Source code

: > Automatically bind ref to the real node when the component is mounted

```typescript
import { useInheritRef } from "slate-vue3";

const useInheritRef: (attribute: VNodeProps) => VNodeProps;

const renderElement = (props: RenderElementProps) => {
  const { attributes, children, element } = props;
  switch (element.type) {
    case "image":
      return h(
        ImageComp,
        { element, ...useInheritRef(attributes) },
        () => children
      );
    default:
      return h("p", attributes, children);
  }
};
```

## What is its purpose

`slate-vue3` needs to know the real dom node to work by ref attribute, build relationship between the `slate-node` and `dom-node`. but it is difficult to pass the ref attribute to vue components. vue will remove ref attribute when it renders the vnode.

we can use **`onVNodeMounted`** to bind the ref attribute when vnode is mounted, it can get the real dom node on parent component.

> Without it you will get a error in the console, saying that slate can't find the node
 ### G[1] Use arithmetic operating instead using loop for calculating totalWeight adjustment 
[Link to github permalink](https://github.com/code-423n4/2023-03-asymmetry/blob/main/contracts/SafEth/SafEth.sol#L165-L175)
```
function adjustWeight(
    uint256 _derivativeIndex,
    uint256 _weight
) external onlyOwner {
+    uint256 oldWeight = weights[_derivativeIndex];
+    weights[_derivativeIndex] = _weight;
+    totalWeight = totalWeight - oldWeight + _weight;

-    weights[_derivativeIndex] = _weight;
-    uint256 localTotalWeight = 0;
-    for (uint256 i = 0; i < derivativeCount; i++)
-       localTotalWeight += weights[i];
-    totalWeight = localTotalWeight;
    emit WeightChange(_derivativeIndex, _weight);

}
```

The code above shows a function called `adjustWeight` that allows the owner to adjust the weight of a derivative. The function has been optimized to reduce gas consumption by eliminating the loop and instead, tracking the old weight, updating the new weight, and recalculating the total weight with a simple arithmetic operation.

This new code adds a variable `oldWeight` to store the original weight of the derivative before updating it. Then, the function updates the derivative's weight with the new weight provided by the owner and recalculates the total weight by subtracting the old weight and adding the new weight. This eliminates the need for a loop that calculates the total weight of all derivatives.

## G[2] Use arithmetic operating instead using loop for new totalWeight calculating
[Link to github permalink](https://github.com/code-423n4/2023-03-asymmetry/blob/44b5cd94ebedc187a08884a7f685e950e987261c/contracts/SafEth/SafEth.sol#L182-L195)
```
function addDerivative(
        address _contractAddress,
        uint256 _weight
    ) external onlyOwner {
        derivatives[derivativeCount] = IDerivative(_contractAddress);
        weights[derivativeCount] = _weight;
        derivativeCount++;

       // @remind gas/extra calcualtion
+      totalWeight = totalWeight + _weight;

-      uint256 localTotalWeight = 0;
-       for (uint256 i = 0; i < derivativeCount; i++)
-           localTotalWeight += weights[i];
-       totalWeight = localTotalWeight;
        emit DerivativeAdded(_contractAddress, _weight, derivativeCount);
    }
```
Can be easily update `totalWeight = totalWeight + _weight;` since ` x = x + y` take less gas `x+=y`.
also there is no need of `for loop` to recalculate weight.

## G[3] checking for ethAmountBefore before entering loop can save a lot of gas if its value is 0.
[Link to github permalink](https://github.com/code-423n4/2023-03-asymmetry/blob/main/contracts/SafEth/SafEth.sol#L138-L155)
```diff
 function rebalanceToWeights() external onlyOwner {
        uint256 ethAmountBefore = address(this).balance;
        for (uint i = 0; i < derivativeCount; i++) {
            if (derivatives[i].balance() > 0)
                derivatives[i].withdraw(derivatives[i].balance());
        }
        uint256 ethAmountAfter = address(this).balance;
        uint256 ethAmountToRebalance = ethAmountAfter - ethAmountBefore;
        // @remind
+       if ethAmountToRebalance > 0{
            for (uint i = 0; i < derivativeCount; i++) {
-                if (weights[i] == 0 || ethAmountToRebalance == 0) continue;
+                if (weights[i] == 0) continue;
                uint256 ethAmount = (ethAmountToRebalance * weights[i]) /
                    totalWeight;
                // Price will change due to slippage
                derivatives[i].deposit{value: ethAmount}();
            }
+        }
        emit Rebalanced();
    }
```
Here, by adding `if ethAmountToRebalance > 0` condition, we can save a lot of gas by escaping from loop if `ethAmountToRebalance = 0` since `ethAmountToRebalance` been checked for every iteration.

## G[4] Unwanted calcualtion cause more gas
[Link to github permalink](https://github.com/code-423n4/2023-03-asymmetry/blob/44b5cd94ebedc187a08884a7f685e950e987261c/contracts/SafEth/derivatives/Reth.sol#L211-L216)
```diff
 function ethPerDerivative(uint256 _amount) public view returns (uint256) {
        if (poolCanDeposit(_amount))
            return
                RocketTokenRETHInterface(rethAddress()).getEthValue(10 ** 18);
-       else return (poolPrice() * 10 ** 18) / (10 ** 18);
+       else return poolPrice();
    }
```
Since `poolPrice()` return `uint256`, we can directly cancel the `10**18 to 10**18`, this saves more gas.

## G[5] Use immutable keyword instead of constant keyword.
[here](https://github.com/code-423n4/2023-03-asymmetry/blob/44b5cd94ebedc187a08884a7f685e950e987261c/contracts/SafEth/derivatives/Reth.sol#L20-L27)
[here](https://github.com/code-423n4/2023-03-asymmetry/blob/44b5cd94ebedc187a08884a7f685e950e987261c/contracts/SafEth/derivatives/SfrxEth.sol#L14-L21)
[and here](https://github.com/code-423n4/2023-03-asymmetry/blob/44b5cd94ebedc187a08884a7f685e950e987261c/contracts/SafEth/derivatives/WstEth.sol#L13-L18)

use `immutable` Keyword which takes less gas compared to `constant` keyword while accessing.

▬▬▬▬▬▬▬▬▬▬

WHAT IS BEING ASKED: In the records, find every line that has the string "mounted" and copy it.

RESULT OF THIS EXERCISE:
: > Automatically bind ref to the real node when the component is mounted
we can use **`onVNodeMounted`** to bind the ref attribute when vnode is mounted, it can get the real dom node on parent component.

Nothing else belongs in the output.